Victoria: You know, one of the things that I see happen occasionally, whether an owner is selling to employees or selling to a family member, is that they’ll dawdle around and not make a decision while the company is being built up by the sweat equity of the family member or the employees. Yeah, until they grow to the point they can’t afford to buy it, you know, or it’s way more expensive because they don’t get a credit for all the work they put in to get it to where it is today.

Victoria: What are what would you say to that owner who is doing that?

Pete: Well, you really again, it comes back to, I think starting early, if you start thinking about this is 2023, if I’m going to retire in 2033, I have plenty of time to help somebody else build value to be able to purchase my business. The insurance product is one way to do it. There’s some other ways to do it.

Pete: But if you think about it a lot in in early enough, then you’ll have the opportunity to get it to a position where they can buy it. And there are some businesses where it might make sense to go with a third party. If I’ve got a $100 million commercial construction company, that might make sense to sell to one of the big companies, right?

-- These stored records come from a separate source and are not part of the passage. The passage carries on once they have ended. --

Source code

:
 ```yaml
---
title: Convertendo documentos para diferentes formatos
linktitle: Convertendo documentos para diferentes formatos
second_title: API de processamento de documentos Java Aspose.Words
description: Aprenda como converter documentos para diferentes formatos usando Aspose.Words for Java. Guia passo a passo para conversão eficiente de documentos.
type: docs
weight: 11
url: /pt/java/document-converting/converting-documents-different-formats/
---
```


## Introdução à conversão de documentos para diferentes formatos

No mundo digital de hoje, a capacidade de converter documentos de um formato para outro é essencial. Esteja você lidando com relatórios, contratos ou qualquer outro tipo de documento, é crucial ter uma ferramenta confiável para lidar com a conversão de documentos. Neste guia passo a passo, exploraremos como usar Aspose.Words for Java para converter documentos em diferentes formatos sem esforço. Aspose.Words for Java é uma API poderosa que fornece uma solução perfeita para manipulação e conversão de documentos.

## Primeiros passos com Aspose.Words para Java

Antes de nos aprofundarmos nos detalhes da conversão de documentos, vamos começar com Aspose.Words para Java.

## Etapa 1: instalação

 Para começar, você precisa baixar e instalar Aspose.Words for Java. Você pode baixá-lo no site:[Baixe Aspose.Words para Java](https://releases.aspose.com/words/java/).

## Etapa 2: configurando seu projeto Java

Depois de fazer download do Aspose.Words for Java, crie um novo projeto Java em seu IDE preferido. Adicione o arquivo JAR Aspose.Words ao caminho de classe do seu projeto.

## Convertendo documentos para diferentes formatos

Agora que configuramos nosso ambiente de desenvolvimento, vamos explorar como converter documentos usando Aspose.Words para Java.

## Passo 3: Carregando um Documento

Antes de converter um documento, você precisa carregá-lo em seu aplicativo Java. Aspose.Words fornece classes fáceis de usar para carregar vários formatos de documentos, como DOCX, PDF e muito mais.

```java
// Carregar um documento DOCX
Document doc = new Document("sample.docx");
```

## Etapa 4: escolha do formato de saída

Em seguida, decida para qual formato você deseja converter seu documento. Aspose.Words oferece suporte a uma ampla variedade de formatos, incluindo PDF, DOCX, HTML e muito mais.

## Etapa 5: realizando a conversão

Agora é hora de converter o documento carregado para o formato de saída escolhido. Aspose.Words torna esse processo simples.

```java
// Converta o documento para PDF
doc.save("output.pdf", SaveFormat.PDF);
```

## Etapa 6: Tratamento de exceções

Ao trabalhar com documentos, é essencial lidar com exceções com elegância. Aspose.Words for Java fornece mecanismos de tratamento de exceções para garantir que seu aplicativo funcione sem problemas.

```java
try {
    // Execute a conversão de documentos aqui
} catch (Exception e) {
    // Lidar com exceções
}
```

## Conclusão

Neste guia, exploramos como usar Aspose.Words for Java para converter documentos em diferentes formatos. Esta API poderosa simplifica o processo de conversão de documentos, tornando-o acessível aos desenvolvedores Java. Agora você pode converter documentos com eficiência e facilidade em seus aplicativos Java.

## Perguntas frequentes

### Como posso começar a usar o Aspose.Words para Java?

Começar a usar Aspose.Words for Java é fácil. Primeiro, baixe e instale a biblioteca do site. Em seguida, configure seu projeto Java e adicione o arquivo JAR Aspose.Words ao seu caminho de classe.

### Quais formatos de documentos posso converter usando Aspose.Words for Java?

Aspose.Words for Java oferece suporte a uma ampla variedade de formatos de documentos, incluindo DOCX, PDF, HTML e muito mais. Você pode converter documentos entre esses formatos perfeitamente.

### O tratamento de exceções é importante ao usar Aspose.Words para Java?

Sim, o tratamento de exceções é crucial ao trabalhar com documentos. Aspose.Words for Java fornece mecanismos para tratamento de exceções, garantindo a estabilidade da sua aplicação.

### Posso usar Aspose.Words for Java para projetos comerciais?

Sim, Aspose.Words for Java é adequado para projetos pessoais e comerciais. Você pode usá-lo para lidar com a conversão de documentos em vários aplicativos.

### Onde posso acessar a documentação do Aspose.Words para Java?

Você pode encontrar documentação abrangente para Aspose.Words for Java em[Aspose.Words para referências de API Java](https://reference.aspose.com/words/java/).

Victoria: So, you know, I know that sometimes businesses grow to the point like, let’s say it’s a remodeling company and they get to 15, 16, 20 million. It’s owned by one person, and then they want to sell it to their employees. But there’s just no way their employees could afford it. It would an insurance product be something that would help them overcome a business of that.

Pete: Size if you started early enough. And the whole idea is if I start ten years from now or ten, or if the target date is ten years from now, let’s just say for the heck of it. We pay $10,000 a month in premiums on this insurance product. That’s the avenue that you use to to build value over that ten year period.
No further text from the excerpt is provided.